Autorité judiciaire et non « pouvoir » judiciaire

 

  1. Les réformes doivent aussi prendre en compte l’exactitude des concepts. Or, il y a beaucoup d’abus dans les concepts utilisés, pas seulement au Sénégal. Nous voudrions limiter nos commentaires à la notion de « pouvoir judiciaire ». Bien sûr autant Locke que Montesquieu parle de « pouvoir exécutif, législatif et judiciaire » et de leur séparation.
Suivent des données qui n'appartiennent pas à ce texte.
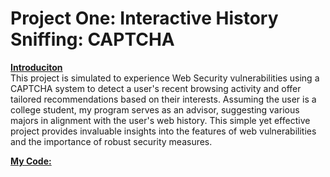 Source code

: # <b>Project One: Interactive History Sniffing: CAPTCHA </b><br />

<ins><b>Introduciton</ins></b><br />
This project is simulated to experience Web Security vulnerabilities using a CAPTCHA system to detect a user's recent browsing activity and offer tailored recommendations based on their interests. Assuming the user is a college student, my program serves as an advisor, suggesting various majors in alignment with the user's web history. This simple yet effective project provides invaluable insights into the features of web vulnerabilities and the importance of robust security measures. 

<ins><b> My Code:</ins></b>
Pour Montesquieu: « Lorsque le pouvoir législatif et le pouvoir exécutif se trouvent dans les mains d’une même personne ou d’un même organe souverain, il n’y a point de liberté » et il ajoute « Il n’y a point encore de liberté si la puissance de juger n’est pas séparée de la puissance législative et de l’exécutrice. De quelque façon cet auteur ne réputait pas le pouvoir judiciaire comme un tiers pouvoir placé sur le même plan du législatif ou de l’exécutif. Il devrait être en quelque façon invisible et nul et les juges ne sont plus que la bouche de la loi. Pour Montesquieu la loi devrait être si absolue et auto suffisante, en donnant des critères juridiques génériques et abstraits, qu’elle ne devrait pas être plus que la prémisse majeur d’un syllogisme » (Montesquieu)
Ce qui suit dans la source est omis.